October 29, 2003
すばらしい書評

野口旭

経済を知らない経済学者

野口旭『経済学を知らないエコノミストたち』日本評論社

本書を読んで思い起こすのは、こういう笑い話である:夜道で落し物をした人が、電柱の灯りの下を探している。「そこに落としたんですか」と聞かれると、「いや、落としたのはあっちなんですが、ここが明るいので探してるんです」。

これは書籍の批評ではなく、書評の批評である。この池田信夫とかいう人は、経済産業研究所の上席研究員らしい。そういうお偉い人のおっしゃる話が


おまけにスタグフレーションの原因が構造問題だというのだから、お笑いだ。これこそ典型的なマクロ問題であり、自然失業率や合理的期待などの概念で説明がつくのだ。「初歩的な経済学」もちゃんと勉強したらどうか。
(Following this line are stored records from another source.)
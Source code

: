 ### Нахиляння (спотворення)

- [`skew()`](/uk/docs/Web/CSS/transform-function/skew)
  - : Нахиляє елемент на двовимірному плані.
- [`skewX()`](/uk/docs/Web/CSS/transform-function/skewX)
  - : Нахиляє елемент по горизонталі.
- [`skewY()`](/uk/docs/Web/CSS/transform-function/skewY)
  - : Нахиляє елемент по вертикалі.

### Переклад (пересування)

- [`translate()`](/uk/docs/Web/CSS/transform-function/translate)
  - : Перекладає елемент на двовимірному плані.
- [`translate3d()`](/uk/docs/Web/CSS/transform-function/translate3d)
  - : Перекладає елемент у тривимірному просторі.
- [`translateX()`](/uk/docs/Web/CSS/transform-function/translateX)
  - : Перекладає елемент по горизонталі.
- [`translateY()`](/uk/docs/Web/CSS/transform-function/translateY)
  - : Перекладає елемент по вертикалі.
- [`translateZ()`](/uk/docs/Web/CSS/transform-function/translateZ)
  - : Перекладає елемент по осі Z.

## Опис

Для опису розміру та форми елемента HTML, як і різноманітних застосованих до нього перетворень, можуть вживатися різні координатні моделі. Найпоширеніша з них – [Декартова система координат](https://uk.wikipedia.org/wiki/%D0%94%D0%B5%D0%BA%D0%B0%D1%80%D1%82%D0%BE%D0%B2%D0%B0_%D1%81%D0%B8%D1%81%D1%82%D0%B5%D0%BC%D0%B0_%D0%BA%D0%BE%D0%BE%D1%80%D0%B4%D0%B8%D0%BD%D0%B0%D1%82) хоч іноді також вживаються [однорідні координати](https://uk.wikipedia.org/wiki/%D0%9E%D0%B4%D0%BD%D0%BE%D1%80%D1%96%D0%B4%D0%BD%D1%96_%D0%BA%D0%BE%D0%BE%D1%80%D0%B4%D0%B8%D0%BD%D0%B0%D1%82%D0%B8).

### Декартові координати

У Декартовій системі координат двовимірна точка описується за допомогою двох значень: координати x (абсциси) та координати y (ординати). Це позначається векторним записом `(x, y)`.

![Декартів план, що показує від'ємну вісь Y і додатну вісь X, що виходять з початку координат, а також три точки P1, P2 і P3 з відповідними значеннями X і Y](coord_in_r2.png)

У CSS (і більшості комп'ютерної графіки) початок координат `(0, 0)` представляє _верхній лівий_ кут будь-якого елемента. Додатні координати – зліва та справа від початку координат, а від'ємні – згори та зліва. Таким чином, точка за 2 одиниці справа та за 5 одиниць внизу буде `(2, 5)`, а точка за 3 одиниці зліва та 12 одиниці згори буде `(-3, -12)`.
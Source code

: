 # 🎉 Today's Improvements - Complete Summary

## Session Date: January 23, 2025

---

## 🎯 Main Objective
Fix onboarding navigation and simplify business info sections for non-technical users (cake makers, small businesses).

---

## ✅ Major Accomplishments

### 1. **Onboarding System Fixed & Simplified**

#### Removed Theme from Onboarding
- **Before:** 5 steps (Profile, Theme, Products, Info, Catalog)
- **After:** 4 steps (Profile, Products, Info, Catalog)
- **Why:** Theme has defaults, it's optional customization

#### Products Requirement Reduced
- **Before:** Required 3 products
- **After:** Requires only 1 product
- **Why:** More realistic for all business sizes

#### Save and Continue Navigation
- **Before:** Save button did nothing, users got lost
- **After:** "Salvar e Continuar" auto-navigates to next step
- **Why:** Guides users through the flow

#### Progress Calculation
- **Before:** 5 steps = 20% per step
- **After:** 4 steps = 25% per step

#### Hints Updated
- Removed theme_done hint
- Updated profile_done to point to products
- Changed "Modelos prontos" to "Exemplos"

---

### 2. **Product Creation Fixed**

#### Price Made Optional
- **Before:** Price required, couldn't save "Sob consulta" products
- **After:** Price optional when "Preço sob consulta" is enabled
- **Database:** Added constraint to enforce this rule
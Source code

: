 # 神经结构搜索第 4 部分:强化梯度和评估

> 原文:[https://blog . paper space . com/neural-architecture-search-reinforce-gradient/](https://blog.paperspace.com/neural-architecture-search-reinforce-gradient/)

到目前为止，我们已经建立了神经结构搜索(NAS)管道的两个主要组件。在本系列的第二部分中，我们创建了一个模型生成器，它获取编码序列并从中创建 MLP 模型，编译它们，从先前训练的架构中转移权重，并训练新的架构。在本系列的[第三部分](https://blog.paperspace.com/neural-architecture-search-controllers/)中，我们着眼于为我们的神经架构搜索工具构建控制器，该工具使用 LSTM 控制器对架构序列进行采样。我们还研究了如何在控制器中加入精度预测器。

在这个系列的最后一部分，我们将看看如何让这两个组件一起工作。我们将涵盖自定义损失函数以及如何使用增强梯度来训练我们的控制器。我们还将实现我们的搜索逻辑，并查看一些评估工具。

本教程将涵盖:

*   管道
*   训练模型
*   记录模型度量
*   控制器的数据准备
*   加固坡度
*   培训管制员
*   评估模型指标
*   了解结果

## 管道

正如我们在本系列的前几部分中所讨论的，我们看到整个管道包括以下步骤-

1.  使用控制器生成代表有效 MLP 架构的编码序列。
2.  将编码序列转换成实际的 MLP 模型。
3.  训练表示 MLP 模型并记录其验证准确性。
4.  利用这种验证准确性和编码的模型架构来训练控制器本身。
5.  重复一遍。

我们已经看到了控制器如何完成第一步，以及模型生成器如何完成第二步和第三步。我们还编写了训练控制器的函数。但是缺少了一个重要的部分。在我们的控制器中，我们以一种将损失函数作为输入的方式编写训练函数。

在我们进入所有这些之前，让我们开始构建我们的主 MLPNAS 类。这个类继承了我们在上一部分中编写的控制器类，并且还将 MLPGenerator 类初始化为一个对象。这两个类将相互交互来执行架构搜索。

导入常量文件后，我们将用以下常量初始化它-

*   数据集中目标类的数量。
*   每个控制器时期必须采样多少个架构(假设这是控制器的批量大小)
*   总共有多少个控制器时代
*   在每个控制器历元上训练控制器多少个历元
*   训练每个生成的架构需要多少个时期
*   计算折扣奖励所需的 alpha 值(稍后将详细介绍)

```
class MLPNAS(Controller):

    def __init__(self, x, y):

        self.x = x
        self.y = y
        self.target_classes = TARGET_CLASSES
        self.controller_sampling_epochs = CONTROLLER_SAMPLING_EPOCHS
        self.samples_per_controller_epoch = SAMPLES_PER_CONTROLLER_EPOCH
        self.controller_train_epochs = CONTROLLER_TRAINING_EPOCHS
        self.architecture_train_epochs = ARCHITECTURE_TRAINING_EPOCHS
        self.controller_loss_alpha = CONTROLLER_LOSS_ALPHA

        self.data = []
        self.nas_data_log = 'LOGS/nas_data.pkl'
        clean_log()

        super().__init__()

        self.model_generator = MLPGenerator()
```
である。ぷっ。ぼくも大笑いだと思います。さすがです。ぜひご高説をいただきたいものです。しかもそれだけでノーベル経済学賞候補ですね。スタグフレーションの原因を理解するのがいかに難しいか、「初歩的な経済学」の教科書にすら載っているんですから。「自分で理論を作ったことのない亜流ほど理論を絶対化するもの」らしいので、そのすばらしい頭脳で、きっちり組み上げられた理論をご教授頂きたいものです。
池田氏の文章はあまりにもすばらしく、日本語が不得意な自分には何が書いてあるのかよく理解できないのですが、国際競争力というものは幻想であるという国際経済学での理論的な帰結とその第一人者のクルーグマンを否定し、ついでにその尻馬に乗らんとする野口旭を許さない、という気概はひしひしと伝わってきます。
「知らなければならないのは、経済学ではなく経済である」というすばらしいお言葉もお偉い人でなくては発せられないでしょう。私もぜひその域に達したいものです。「知らなければならないのは、物理学ではなく物理である」なんて言ったら、なにねごといってるんだって、その場で全人格を否定されますから。